LongPage: 300 full novels with reasoning traces for training better writing LLMs

Posted by Senior_Evidence_3793@reddit | LocalLLaMA | View on Reddit | 10 comments

Current LLMs struggle with long-form creative writing because they lack hierarchical planning. LongPage solves this by providing the reasoning scaffolds that were missing.

What it is:

300 complete books (Project Gutenberg classics) with full reasoning traces
40,000 to 600,000+ tokens per book
Multi-layered planning: character archetypes, story arcs, world rules, scene breakdowns
Rich structural metadata (dialogue density, pacing, narrative focus)
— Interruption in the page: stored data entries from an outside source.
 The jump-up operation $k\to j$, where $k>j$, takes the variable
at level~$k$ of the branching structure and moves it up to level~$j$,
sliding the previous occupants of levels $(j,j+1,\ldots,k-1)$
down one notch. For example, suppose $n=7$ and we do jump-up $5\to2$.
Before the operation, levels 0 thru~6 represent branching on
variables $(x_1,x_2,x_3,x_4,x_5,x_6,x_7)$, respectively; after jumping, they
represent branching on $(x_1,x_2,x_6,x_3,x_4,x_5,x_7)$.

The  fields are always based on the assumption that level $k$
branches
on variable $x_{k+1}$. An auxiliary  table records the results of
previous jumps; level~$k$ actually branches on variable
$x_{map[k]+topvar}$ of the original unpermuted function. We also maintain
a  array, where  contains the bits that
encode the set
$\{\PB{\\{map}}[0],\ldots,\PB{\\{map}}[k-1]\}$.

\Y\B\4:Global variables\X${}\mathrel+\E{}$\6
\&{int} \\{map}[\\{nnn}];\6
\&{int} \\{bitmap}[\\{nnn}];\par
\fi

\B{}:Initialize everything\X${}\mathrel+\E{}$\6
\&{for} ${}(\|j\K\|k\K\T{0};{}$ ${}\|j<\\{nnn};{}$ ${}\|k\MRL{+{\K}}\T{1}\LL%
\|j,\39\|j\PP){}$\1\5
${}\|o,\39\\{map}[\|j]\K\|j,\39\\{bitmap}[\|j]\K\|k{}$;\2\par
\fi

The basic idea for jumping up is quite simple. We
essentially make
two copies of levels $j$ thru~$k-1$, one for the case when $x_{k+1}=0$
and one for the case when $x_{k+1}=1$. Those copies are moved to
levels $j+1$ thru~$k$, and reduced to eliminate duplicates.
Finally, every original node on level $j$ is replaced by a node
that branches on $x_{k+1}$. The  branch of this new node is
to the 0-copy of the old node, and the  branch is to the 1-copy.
Why it matters: This is the "Chain of Thought for creative writing" - explicit reasoning traces showing models how to plan character development, plot progression, and maintain thematic coherence across entire books.

Training applications:

Cold-start SFT → RL workflows with 3-component structure (prompt, thinking, book)
Inference-time scaffolding using reasoning traces as plans
Hierarchical training: book-level plans → chapter expansions → scene continuations

Currently 300 books, scaling to 100K. All reasoning generated by Qwen3-32B with iterative agent validation across scene → chapter → book levels.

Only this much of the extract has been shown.